In der Beverunger Stadthalle waren etwa 150 Bürgerinnen und Bürger, um die Informationen von der BGZ zum ZBL zu erhalten. Weil in die Stadthalle wegen Corona auch nicht mehr hinein durften, gab es über die Internetseite der BGZ einen Livestream zu sehen. Umfangreiche Informationen rund um das ZBL gaben Ewold Seeba, Vorsitzender der Geschäftsführung, Generalbevollmächtigter Christian Möbius und Heinz-Walter Drotleff, Bereichsleiter Logistikzentrum Konrad. Man wolle nichts verharmlosen, aber auch nichts dramatisieren, so Seeba. Die BGZ gehe nach der Indienststellung des Logistikzentrums von weniger als zehn Zugbewegungen und weniger als 20 LKW-Transporte aus. Weil die schwach- bis mittelradioaktiven Abfälle in geschlossenen Gebinden transportiert würden, ginge von ihnen nur eine geringe Gefahr aus, so Heinz-Walter Drotleff. Mit diesen Gebinden kämen die Abfälle bereits in Würgassen an. Die Ausführungen der BGZ dieser mehrstündigen Infoveranstaltung wurden von den Bürgerinnen und Bürger zum Teil akribisch hinterfragt und angezweifelt.

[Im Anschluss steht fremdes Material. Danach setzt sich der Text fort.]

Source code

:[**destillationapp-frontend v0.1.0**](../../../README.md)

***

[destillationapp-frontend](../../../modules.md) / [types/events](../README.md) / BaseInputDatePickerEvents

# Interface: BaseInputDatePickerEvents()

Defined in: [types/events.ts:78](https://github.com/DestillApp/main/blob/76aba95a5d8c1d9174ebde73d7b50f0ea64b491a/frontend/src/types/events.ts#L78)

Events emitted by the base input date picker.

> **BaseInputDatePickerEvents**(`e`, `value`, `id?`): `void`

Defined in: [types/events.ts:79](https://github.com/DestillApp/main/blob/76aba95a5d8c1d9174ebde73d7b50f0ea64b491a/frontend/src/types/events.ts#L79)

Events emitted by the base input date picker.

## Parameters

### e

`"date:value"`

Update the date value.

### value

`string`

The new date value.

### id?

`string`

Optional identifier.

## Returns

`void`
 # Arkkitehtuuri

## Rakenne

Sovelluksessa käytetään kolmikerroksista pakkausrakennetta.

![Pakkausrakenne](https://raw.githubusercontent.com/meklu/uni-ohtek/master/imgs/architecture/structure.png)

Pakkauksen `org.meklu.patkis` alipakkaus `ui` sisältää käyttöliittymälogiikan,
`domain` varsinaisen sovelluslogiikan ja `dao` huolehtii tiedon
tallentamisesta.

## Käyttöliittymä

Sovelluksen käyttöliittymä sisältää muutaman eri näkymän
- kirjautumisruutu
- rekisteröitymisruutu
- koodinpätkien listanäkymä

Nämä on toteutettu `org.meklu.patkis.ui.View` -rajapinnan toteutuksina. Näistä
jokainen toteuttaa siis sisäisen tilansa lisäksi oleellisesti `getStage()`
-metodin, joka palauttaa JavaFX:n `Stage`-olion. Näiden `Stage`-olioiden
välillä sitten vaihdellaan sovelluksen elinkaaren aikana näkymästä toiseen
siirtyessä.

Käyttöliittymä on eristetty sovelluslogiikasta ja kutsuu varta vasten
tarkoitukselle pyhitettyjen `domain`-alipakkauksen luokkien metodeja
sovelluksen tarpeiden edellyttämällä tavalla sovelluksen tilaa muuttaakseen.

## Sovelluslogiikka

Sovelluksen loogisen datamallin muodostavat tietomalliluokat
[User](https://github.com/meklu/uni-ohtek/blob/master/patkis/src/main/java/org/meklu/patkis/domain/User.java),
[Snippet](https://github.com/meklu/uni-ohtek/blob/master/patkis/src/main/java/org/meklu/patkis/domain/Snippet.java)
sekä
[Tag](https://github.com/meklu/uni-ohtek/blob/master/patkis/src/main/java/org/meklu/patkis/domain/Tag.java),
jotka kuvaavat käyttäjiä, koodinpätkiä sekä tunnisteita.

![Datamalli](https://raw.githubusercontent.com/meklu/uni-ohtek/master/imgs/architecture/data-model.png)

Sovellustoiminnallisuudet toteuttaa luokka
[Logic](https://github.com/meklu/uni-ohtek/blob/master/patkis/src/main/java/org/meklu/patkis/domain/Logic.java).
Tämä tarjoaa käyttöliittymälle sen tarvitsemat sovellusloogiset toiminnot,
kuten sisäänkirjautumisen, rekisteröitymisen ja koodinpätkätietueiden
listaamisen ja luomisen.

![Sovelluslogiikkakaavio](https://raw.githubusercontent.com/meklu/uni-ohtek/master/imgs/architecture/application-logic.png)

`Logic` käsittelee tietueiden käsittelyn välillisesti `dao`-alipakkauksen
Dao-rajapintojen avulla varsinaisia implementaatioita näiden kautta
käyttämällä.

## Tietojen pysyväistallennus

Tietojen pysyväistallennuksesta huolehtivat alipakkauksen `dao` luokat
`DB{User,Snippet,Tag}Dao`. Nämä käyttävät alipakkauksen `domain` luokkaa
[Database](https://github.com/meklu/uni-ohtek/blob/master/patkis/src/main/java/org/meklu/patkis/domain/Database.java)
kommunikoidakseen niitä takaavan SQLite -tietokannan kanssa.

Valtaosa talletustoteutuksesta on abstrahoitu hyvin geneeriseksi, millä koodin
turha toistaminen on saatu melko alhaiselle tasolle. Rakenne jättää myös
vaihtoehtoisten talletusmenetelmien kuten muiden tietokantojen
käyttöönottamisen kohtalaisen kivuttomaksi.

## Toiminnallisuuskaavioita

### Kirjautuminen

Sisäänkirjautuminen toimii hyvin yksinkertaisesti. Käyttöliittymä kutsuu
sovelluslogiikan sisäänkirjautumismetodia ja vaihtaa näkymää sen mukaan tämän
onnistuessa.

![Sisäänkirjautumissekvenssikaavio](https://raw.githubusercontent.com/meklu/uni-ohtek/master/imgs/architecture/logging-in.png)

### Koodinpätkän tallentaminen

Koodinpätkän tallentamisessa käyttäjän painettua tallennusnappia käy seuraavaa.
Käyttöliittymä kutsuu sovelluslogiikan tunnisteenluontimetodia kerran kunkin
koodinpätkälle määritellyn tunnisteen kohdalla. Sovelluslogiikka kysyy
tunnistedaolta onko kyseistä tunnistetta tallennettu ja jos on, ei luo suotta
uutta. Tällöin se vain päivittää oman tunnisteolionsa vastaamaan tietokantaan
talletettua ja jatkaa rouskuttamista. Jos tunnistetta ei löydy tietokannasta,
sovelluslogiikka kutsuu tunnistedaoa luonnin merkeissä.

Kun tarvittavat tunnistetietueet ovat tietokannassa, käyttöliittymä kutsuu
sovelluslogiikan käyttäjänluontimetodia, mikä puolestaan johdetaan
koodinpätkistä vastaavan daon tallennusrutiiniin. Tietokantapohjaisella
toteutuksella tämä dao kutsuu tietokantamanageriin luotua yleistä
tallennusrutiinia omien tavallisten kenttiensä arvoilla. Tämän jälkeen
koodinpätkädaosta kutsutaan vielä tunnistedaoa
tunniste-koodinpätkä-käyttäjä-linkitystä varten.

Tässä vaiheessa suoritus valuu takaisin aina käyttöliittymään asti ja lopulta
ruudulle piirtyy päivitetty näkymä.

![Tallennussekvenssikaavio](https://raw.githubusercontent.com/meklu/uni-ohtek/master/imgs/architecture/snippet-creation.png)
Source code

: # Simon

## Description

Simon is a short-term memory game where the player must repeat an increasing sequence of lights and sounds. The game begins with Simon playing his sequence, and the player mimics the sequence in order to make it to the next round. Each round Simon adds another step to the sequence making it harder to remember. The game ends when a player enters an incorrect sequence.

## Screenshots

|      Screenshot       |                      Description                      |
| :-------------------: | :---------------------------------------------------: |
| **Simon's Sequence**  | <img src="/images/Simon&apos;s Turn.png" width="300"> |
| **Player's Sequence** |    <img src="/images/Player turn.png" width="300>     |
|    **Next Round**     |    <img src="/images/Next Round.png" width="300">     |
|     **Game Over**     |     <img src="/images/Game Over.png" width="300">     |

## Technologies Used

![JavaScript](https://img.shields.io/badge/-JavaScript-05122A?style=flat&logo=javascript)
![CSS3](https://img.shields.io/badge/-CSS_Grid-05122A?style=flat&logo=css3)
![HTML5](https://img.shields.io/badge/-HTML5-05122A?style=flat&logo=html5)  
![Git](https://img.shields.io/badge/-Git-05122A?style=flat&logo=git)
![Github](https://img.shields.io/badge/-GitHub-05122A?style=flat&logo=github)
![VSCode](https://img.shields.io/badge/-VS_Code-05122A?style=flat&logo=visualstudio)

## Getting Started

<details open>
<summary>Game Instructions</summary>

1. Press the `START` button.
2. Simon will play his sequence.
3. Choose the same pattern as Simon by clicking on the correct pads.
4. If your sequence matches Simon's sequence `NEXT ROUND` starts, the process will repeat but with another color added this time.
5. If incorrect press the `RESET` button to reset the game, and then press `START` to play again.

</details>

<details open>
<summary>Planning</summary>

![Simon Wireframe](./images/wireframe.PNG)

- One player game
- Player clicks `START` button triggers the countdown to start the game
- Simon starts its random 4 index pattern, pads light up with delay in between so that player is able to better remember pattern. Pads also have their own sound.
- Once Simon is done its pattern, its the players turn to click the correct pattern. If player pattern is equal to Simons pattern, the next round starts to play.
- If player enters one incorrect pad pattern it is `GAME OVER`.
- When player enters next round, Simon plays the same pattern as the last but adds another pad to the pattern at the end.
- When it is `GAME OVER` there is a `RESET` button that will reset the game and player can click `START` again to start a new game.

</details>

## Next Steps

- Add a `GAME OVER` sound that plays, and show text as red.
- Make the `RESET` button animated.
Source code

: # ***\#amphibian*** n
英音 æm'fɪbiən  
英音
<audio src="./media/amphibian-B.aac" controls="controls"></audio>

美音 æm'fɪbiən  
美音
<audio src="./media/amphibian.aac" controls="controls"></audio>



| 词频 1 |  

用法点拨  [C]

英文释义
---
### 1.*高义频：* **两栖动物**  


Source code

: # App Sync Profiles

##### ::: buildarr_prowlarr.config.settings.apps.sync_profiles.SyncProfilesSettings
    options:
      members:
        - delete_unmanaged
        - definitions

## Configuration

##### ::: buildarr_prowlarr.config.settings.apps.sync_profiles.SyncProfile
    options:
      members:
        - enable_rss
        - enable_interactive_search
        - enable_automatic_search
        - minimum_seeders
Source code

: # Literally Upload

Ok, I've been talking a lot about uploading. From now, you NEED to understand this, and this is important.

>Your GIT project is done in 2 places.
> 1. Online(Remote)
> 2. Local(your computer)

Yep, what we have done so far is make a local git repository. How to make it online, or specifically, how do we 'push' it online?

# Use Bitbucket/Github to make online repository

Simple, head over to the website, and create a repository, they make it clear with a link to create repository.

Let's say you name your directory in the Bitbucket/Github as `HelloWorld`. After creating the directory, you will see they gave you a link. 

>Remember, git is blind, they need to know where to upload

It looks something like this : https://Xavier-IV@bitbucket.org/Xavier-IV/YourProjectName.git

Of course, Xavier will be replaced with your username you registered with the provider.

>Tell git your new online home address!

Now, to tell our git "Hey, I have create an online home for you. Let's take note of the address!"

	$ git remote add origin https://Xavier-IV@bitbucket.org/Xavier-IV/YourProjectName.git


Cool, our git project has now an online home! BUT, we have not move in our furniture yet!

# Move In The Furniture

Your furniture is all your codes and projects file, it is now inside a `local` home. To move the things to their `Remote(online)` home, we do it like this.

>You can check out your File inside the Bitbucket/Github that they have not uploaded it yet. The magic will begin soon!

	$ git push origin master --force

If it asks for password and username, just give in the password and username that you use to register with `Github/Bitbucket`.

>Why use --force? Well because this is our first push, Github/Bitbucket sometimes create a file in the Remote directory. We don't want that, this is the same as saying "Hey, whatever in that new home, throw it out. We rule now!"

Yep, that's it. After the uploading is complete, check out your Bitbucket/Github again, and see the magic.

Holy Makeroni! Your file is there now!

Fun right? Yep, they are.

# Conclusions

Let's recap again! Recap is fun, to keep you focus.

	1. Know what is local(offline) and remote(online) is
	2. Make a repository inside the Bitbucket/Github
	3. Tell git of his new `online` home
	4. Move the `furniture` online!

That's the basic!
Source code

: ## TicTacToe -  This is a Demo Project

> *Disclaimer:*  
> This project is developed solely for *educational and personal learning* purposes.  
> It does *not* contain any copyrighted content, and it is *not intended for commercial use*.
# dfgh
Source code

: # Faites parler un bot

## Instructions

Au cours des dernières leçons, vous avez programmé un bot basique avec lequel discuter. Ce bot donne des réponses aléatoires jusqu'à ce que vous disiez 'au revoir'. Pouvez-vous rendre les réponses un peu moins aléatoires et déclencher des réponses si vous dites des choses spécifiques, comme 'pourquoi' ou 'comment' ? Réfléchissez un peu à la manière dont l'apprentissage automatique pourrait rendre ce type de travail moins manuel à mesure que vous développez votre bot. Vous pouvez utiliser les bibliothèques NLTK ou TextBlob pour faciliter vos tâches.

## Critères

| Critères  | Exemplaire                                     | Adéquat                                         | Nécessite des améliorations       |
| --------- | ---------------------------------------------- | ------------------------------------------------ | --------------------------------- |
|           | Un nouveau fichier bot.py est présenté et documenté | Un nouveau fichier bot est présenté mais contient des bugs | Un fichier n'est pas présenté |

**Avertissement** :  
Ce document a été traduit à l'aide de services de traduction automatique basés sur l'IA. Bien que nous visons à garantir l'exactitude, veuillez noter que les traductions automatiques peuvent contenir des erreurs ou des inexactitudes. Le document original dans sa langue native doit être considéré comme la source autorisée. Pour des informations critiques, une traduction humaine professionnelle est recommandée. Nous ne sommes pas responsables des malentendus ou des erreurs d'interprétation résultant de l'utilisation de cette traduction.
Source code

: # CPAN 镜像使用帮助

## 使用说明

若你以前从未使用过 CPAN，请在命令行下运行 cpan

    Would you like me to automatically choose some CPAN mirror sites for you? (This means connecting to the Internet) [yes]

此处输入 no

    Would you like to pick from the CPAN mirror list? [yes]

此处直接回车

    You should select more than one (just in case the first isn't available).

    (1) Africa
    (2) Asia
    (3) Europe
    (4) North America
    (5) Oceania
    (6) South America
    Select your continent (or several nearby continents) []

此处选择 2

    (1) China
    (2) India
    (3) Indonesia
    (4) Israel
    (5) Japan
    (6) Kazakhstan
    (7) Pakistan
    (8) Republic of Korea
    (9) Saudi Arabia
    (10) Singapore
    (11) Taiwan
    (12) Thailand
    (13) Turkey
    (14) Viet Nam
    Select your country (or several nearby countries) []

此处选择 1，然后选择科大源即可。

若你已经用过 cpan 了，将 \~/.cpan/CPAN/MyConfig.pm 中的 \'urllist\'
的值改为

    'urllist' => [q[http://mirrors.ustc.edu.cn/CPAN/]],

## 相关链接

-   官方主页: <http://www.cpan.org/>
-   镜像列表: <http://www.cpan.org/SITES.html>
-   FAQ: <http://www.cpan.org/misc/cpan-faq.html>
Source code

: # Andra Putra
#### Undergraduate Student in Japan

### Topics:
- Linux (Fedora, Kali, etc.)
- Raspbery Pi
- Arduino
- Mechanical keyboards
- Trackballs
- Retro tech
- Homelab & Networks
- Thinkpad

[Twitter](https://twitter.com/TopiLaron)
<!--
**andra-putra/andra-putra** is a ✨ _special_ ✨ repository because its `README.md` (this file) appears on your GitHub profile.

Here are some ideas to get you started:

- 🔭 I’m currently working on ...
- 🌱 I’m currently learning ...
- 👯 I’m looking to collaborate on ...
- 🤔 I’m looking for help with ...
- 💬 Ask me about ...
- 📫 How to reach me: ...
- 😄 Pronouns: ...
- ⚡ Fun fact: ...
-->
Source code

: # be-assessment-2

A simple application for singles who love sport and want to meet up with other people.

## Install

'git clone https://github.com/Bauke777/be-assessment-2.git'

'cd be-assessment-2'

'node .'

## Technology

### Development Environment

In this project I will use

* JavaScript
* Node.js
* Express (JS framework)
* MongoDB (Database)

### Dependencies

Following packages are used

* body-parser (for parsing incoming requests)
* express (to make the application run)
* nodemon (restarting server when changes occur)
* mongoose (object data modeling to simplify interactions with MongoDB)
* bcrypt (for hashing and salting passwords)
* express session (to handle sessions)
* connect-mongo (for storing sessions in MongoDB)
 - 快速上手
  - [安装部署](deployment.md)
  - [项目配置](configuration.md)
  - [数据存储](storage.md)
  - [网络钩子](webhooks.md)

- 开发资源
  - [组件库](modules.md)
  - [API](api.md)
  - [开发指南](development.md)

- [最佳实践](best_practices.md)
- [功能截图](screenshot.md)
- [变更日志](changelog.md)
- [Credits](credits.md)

Im Publikum war auch Martin Hörning, stellvertretender Vorsitzender der BI inkognito. Er erklärte vorab, dass die BI ein eigenes Gutachten in Auftrag gegeben habe, das im Oktober fertiggestellt sein soll. Die Bürgerinitiative gab dazu folgendes Statement ab: ,,Wir werden die Standortsuche für das zentrale Bereitstellungslager nach wissenschaftlichen Standards überprüfen. Die geordnete Endlagerung schwach und mittelradioaktiver Abfälle ist notwendig. Alle Schritte von der Sammlung bis zur Einlagerung im Schacht Konrad müssen nachvollziehbar und allein nach objektiven Kriterien erfolgen. Bereits nach einer ersten Sichtung der Unterlagen ist jedoch zweifelhaft, ob das Auswahlverfahren objektiv und gemäß den gebotenen wissenschaftlichen Anforderungen erfolgte. Die vorliegenden Gutachten sind unzureichend und die Bewertungen erscheinen voreilig. Wenn ein Vorhabenträger seine Standortwahl als ´alternativlos´ darstellt, ist stets Skepsis geboten. Solche Behauptungen dienen in der Regel nur dazu, Mängel zu vertuschen. Offenbar soll Druck auf politische Entscheidungsträger ausgeübt werden. Wir werden davon unbeeindruckt alle Einzelschritte der Standortsuche untersuchen", so Martin Hörning von der BI. Aus Sicht des Vereins ,,Atomfreies 3-Ländereck e.V.” ist das, was die BGZ mit den Bewertungskriterien vorgelegt hat, in puncto Objektivität, Validität und Reliabilität „ungeeignet". Das solle auch das unabhängige Gutachten zutage fördern. Die BI rechnet in den nächsten 30 Jahren mit 73 Millionen Kilometer beförderter Atommüll. Nähere Standorte zum Schacht Konrad kämen nur auf zwei Millionen Kilometer. Würgassen soll nicht das „Atomklo Deutschlands“ werden: Vom geplanten Logistikzentrum in Würgassen soll radioaktiver Atommüll aus ganz Deutschland gesammelt und wiederum auf die Reise zum Schacht Konrad nach Salzgitter gehen.